__What the task asks__. Each line of the records below that holds "tracking" should be copied out.

START Source information

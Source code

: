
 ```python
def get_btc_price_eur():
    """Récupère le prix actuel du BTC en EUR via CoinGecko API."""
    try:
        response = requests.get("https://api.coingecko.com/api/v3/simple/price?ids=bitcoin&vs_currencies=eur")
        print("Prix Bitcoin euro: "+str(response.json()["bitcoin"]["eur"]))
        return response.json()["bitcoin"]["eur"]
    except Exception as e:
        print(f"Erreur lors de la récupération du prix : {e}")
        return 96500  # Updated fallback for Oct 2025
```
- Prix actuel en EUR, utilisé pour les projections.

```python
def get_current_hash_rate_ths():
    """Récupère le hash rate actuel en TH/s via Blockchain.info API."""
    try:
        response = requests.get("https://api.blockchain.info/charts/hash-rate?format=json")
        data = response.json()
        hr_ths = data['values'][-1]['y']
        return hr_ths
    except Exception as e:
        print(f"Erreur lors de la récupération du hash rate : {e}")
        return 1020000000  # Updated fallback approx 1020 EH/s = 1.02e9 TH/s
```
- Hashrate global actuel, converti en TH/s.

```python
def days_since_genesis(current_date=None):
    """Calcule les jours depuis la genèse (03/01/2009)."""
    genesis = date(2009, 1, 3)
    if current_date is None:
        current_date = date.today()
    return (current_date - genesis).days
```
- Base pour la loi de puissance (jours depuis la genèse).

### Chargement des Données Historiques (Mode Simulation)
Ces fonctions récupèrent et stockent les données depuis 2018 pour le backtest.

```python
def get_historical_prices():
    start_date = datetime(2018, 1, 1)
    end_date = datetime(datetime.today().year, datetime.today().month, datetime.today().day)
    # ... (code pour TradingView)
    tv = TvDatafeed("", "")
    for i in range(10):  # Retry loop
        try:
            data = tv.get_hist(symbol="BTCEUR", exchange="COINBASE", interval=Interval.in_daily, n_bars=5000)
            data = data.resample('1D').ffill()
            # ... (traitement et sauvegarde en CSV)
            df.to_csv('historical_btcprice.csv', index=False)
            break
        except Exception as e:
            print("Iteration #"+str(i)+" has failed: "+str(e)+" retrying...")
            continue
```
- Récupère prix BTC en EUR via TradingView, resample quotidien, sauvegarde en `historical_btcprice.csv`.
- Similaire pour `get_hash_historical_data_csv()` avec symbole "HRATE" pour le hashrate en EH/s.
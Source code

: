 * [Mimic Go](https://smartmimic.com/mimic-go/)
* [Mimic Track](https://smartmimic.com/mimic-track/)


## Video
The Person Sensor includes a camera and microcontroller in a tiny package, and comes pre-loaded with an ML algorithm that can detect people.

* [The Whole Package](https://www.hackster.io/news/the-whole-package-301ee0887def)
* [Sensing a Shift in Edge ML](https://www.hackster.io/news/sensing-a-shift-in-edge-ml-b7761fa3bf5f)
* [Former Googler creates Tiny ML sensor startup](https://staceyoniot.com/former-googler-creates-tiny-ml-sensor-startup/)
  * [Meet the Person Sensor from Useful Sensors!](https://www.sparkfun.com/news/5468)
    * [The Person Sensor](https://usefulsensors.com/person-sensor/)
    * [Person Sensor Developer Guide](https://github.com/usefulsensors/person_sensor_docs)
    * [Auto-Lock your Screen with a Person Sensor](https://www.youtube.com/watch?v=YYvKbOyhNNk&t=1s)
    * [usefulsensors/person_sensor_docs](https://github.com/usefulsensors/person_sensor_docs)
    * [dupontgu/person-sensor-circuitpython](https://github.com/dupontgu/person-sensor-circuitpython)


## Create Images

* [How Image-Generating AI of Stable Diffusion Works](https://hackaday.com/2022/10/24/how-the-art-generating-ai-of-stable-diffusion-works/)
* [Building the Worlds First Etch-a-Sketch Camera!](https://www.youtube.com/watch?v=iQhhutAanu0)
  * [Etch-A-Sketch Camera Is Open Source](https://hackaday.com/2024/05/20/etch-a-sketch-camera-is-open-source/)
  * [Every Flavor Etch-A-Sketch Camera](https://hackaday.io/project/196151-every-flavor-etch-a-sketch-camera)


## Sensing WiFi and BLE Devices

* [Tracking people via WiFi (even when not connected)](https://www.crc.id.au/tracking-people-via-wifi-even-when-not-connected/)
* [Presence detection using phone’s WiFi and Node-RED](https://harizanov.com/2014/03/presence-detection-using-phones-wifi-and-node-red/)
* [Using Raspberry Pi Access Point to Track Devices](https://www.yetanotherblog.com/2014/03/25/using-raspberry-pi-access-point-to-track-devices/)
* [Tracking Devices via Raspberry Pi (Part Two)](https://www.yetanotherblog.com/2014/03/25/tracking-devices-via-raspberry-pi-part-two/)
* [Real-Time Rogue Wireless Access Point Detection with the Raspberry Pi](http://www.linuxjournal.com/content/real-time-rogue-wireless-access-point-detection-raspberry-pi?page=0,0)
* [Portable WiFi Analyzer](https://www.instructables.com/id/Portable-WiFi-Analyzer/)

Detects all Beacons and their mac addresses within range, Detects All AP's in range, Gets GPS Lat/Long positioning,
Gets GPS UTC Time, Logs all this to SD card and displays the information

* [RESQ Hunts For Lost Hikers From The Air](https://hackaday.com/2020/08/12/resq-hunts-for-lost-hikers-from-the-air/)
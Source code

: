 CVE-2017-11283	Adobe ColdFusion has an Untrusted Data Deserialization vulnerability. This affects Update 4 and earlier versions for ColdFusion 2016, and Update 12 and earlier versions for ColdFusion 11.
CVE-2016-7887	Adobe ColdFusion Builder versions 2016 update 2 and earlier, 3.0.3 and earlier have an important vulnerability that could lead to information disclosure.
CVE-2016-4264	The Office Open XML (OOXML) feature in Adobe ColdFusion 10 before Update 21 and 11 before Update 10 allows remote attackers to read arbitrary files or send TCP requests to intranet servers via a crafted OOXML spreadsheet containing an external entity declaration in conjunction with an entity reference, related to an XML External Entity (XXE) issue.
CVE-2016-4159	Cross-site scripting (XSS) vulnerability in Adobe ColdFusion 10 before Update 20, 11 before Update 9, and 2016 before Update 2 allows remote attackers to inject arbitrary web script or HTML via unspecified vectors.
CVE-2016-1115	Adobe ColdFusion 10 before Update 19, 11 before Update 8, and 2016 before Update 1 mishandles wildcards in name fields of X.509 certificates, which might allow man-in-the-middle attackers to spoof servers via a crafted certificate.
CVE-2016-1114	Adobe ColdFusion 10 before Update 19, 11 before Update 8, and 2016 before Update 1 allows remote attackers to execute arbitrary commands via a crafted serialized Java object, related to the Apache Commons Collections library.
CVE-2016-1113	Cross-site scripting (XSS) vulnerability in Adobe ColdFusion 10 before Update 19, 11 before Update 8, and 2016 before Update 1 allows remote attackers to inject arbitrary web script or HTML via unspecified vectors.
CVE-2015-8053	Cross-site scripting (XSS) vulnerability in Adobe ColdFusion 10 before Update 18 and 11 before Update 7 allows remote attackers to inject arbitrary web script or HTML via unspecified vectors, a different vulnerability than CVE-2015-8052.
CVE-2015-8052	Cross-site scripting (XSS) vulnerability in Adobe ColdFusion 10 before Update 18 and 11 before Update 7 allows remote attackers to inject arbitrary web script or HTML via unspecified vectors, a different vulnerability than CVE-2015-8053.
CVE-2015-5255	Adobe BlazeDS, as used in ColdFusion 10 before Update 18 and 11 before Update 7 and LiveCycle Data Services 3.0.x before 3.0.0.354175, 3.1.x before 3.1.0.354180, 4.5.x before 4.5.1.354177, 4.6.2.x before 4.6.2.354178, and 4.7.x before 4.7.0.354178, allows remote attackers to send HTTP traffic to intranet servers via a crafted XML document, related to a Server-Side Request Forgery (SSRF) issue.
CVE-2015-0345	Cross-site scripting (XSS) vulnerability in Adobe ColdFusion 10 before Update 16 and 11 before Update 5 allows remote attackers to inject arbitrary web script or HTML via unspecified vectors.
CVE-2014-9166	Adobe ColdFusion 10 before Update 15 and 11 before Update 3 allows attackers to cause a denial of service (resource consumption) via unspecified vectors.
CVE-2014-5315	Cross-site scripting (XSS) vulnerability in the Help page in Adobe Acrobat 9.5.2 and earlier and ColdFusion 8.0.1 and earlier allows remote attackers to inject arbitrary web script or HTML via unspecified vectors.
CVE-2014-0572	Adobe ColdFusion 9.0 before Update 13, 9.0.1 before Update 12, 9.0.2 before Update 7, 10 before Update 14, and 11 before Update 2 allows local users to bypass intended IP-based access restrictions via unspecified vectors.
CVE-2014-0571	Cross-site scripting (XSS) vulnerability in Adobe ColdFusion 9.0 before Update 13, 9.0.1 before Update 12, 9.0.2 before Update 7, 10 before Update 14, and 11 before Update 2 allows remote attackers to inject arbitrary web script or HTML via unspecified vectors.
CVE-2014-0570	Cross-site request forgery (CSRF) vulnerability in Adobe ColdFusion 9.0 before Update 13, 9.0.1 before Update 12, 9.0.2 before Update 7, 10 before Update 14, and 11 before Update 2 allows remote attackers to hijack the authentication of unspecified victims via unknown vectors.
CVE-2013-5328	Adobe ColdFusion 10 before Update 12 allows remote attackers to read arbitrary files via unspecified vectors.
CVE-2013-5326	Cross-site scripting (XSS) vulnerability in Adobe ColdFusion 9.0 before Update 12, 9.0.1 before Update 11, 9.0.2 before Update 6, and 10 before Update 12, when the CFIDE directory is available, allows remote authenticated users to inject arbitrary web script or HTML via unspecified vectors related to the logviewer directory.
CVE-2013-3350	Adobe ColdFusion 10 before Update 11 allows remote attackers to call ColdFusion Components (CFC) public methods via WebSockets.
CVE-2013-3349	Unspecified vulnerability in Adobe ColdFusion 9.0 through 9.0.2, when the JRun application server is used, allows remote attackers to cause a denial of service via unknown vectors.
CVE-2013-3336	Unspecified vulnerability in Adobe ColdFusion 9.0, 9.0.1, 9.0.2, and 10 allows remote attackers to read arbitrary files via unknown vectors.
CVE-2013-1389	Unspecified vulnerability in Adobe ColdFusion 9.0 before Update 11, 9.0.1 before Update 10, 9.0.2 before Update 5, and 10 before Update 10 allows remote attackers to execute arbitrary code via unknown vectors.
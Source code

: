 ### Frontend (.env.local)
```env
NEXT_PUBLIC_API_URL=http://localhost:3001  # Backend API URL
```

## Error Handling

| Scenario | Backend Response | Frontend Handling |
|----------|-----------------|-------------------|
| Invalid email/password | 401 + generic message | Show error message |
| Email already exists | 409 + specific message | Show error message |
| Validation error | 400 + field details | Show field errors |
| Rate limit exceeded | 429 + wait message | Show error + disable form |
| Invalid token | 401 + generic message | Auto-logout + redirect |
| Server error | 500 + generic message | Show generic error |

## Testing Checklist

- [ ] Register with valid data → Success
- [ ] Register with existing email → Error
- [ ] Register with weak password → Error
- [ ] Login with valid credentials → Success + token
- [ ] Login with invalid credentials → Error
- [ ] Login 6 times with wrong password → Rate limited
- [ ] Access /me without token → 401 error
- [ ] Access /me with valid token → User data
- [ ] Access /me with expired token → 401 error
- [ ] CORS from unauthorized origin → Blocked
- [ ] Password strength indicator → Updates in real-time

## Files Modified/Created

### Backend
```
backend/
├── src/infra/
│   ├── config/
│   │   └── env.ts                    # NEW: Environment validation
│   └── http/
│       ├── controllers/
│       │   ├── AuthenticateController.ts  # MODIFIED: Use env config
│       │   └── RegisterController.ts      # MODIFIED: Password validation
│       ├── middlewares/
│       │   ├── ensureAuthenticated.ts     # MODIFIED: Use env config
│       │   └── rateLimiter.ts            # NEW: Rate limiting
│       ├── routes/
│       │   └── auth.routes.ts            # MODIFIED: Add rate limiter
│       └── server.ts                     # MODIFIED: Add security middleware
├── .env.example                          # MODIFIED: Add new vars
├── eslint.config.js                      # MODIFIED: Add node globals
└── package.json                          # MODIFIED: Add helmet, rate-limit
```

END Source information

__Exercise output__.
* [Tracking people via WiFi (even when not connected)](https://www.crc.id.au/tracking-people-via-wifi-even-when-not-connected/)
* [Tracking Devices via Raspberry Pi (Part Two)](https://www.yetanotherblog.com/2014/03/25/tracking-devices-via-raspberry-pi-part-two/)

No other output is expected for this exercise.